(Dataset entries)
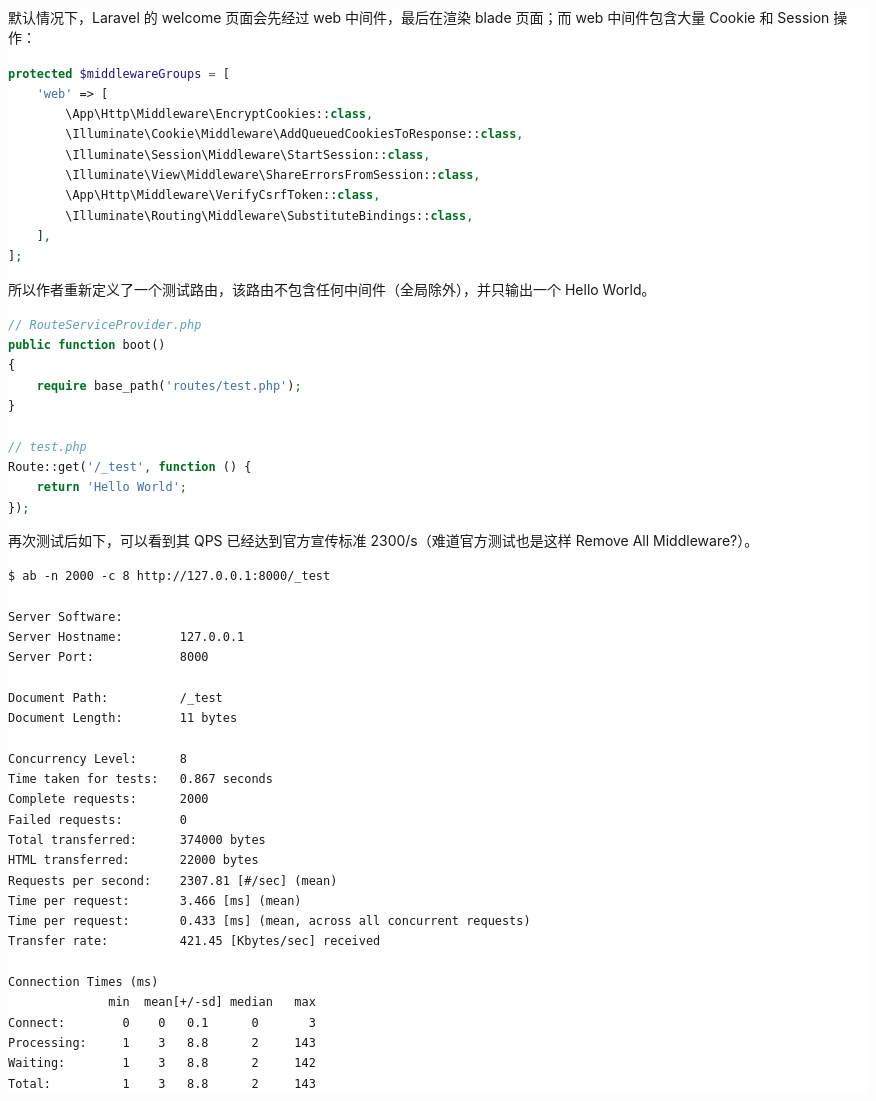 默认情况下，Laravel 的 welcome 页面会先经过 web 中间件，最后在渲染 blade 页面；而 web 中间件包含大量 Cookie 和 Session 操作：

```php
protected $middlewareGroups = [
    'web' => [
        \App\Http\Middleware\EncryptCookies::class,
        \Illuminate\Cookie\Middleware\AddQueuedCookiesToResponse::class,
        \Illuminate\Session\Middleware\StartSession::class,
        \Illuminate\View\Middleware\ShareErrorsFromSession::class,
        \App\Http\Middleware\VerifyCsrfToken::class,
        \Illuminate\Routing\Middleware\SubstituteBindings::class,
    ],
];
```

所以作者重新定义了一个测试路由，该路由不包含任何中间件（全局除外），并只输出一个 Hello World。

```php
// RouteServiceProvider.php
public function boot()
{
    require base_path('routes/test.php');
}

// test.php
Route::get('/_test', function () {
    return 'Hello World';
});
```

再次测试后如下，可以看到其 QPS 已经达到官方宣传标准 2300/s（难道官方测试也是这样 Remove All Middleware?）。

```
$ ab -n 2000 -c 8 http://127.0.0.1:8000/_test

Server Software:
Server Hostname:        127.0.0.1
Server Port:            8000

Document Path:          /_test
Document Length:        11 bytes

Concurrency Level:      8
Time taken for tests:   0.867 seconds
Complete requests:      2000
Failed requests:        0
Total transferred:      374000 bytes
HTML transferred:       22000 bytes
Requests per second:    2307.81 [#/sec] (mean)
Time per request:       3.466 [ms] (mean)
Time per request:       0.433 [ms] (mean, across all concurrent requests)
Transfer rate:          421.45 [Kbytes/sec] received

Connection Times (ms)
              min  mean[+/-sd] median   max
Connect:        0    0   0.1      0       3
Processing:     1    3   8.8      2     143
Waiting:        1    3   8.8      2     142
Total:          1    3   8.8      2     143
```
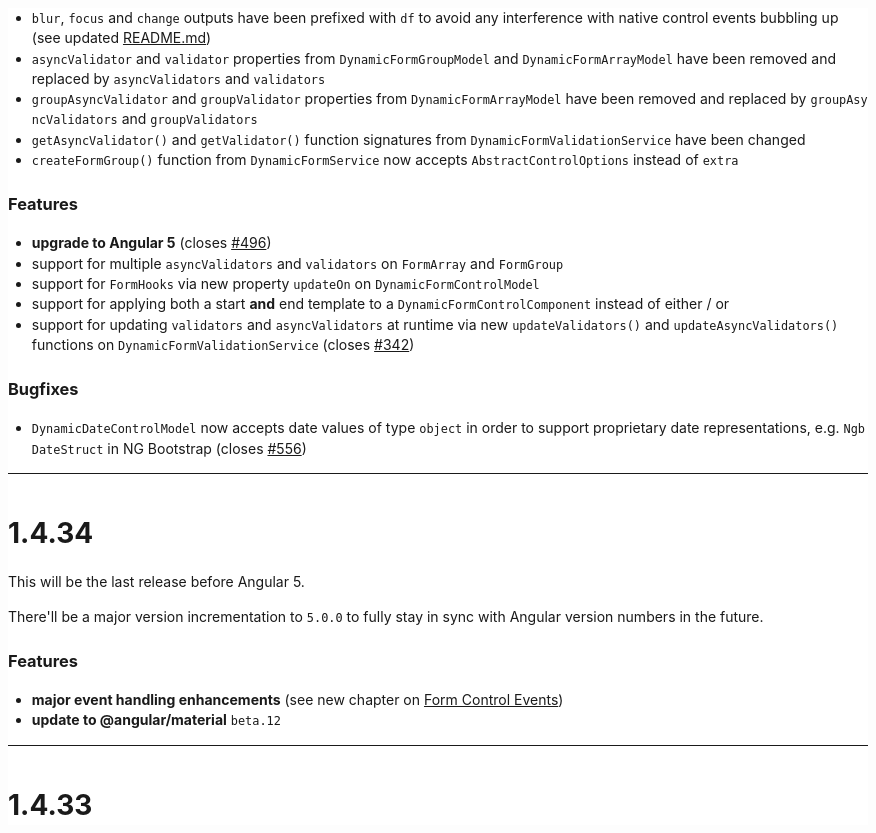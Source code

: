 * `blur`, `focus` and `change` outputs have been prefixed with `df` to avoid any interference with native control events bubbling up
(see updated [README.md](https://github.com/vinothsubramanian/ss-dynamic-forms#form-control-events))
* `asyncValidator` and `validator` properties from `DynamicFormGroupModel` and `DynamicFormArrayModel`
have been removed and replaced by `asyncValidators` and `validators`
* `groupAsyncValidator` and `groupValidator` properties from `DynamicFormArrayModel`
have been removed and replaced by `groupAsyncValidators` and `groupValidators`
* `getAsyncValidator()` and `getValidator()` function signatures from `DynamicFormValidationService` have been changed
* `createFormGroup()` function from `DynamicFormService` now accepts `AbstractControlOptions` instead of `extra`

### **Features**

* **upgrade to Angular 5** (closes [#496](https://github.com/vinothsubramanian/ss-dynamic-forms/issues/496))
* support for multiple `asyncValidators` and `validators` on `FormArray` and `FormGroup`
* support for `FormHooks` via new property `updateOn` on `DynamicFormControlModel`
* support for applying both a start **and** end template to a `DynamicFormControlComponent` instead of either / or
* support for updating `validators` and `asyncValidators` at runtime via new `updateValidators()` and `updateAsyncValidators()` functions on `DynamicFormValidationService` (closes [#342](https://github.com/vinothsubramanian/ss-dynamic-forms/issues/342))

### **Bugfixes**

* `DynamicDateControlModel` now accepts date values of type `object` in order to support proprietary date representations, e.g. `NgbDateStruct` in NG Bootstrap (closes [#556](https://github.com/vinothsubramanian/ss-dynamic-forms/issues/556))

***

# 1.4.34

This will be the last release before Angular 5.

There'll be a major version incrementation to `5.0.0` to fully stay in sync with Angular version numbers in the future.

### **Features**

* **major event handling enhancements** (see new chapter on [Form Control Events](https://github.com/vinothsubramanian/ss-dynamic-forms/tree/development#form-control-events))
* **update to @angular/material** `beta.12`

***

# 1.4.33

**Exercise requirements:** Where a line of the data holds "with", show that line.

**Response:**
: * `blur`, `focus` and `change` outputs have been prefixed with `df` to avoid any interference with native control events bubbling up
There'll be a major version incrementation to `5.0.0` to fully stay in sync with Angular version numbers in the future.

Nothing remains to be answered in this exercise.